The idea was also inspired by big physics projects – where dozens of researchers work in teams to answer fundamental questions.
With the brain observatories, they’ll try to figure out, literally, how the brain works. How do we "see" something, and then become aware of it, make decisions about it, and take action? The Allen-funded scientists will take these questions down to the level of individual brain cells and the molecules inside the cells.
Comprehensive look at the brain
Scientists around the world are already working on aspects of these questions. But, so far, nobody has attempted to bring together all the different ways of studying the brain under one roof, and work as a team with one goal.
Allen has committed $300 million over the next four years, which will pay for new lab spaces, a doubling of the staff as the Allen Institute for Brain Science, and moving some of the stars of America's neuroscience community to Seattle. One is Christof Koch, of Caltech, and another is Clay Reid, of Harvard Medical School.
Paul Allen says he’s always been fascinated by how the workings of the human brain:
"I'm awed by its enormous complexity. Our brains are many magnitudes more advanced in the way they work than any computer software that’s every been invented."
Allen put a chunk of his Microsoft wealth a decade ago into creating his brain research institute in Seattle’s Fremont neighborhood. He says the new work builds on the efforts since 2003 to create several brain "atlases" that shows how each portion of the brain is linked with specific genes. That atlas is available for free on the internet.
But much of that previous work focused on building research tools and reference materials. The new initiative pushes into more fundamental scientific questions.
"We believe that this initiative signals the arrival of large-scale science in a field that is populated by small groups. It will require rewarding the team, rather than a few lead investigators, for its collective effort," Koch and Reid write in the journal Nature, in announcing the new project.
While they're focusing on pure science, Allen says he hopes what they learn could have practical uses:
"For me it's both fascinating, and as someone who has also been touched by the impact of neurodegenerative diseases--my mother has Alzheimer’s for example--I want to see cures of those things brought forward for the benefit of everybody."
The mouse visual system
They plan to tackle this enormous problem by focusing more narrowly on the part of the brain that's already the most studied: the visual system. More specifically, the mouse visual system.
How could studying how a mouse sees teach us about the human mind?
The mouse visual system is like a stripped down, simplified version of what you find in humans – but it uses most of the same components and structures.
(Introduction to the Allen Institute for Brain Science:)
In Europe, a similarly audacious proposal is competing to get $1.3 billion in funding.

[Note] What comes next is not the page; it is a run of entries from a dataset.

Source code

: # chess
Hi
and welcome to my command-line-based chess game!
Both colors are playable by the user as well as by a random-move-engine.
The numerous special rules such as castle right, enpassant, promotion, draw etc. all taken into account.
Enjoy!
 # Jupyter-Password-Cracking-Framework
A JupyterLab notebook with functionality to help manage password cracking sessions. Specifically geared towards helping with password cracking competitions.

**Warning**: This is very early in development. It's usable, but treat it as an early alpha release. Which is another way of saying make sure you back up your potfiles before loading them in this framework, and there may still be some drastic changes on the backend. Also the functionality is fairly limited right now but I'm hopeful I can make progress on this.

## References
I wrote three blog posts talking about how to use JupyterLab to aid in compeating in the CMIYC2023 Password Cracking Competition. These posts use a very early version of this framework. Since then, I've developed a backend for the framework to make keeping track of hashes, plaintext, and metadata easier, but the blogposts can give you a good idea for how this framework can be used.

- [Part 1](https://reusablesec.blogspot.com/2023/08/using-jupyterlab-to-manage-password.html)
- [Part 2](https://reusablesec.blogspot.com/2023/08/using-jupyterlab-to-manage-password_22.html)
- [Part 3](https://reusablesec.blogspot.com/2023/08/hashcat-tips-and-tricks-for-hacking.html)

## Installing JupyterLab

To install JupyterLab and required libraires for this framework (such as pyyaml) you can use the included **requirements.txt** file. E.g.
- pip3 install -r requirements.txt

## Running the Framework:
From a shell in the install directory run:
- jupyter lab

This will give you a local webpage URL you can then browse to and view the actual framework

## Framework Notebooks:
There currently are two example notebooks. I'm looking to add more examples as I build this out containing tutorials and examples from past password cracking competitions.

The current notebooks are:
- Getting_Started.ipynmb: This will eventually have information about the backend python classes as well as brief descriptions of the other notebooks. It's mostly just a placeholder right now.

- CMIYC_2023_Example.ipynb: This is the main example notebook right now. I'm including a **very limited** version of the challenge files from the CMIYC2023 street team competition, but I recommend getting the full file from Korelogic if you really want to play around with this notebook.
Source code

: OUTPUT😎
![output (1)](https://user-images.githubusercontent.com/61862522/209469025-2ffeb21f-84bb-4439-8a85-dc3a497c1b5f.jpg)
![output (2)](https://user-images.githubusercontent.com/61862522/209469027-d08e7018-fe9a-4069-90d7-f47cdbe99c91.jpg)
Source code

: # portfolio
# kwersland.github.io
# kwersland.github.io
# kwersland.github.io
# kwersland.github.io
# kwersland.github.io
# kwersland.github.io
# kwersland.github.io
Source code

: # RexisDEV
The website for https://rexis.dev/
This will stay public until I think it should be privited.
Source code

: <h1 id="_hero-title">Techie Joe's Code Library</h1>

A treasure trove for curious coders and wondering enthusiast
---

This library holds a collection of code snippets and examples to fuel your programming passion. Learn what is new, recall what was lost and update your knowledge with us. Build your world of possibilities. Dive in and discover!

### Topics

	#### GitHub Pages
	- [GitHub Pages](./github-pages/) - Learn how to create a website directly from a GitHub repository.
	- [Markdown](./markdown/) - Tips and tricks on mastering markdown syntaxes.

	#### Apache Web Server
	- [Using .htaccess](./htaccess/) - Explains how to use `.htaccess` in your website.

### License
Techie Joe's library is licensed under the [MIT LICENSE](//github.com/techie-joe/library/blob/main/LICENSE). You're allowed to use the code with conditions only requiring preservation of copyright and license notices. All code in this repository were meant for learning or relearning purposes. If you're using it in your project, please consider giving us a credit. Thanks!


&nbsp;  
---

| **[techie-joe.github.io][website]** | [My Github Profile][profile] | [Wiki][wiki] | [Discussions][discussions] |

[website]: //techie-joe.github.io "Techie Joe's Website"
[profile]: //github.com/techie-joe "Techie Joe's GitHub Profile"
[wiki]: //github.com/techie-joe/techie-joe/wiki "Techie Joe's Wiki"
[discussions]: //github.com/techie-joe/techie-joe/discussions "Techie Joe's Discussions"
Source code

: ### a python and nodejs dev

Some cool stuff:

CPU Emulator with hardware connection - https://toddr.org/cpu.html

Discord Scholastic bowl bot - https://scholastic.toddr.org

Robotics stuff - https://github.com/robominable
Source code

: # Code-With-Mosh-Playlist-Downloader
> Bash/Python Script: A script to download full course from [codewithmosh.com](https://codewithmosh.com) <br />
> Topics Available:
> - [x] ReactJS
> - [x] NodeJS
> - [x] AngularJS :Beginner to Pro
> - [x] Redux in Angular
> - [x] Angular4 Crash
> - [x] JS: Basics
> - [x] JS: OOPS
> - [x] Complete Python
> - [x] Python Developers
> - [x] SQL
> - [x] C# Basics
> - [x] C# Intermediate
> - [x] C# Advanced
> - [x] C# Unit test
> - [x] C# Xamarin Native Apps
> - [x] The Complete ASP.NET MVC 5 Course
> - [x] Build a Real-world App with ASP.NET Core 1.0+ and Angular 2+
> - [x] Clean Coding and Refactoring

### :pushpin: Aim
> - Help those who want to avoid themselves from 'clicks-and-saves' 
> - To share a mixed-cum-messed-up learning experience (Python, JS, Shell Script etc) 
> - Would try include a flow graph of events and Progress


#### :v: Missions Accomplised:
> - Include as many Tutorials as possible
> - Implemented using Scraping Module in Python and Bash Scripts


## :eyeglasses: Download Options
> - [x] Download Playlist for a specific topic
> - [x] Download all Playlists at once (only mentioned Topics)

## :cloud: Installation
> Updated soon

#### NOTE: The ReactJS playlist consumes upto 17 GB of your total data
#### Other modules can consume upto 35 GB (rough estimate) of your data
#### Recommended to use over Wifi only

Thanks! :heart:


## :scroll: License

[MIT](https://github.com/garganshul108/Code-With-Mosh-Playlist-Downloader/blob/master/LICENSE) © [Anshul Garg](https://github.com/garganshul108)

It would attempt to create a computer model that integrates everything that's been published about how the brain works. This "Human Brain Project" has engendered a lot of hostility from other scientists who fear it will absorb all of the research funding and leave alternative approaches starving.
“Our response is that funding agencies are already spending billions of dollars on many smaller projects across all areas of biomedical research, and the Allen Institute wants to pioneer a new approach," write Koch and Reid.
Plus, they have at least four years of funding already set, thanks to Allen's largesse.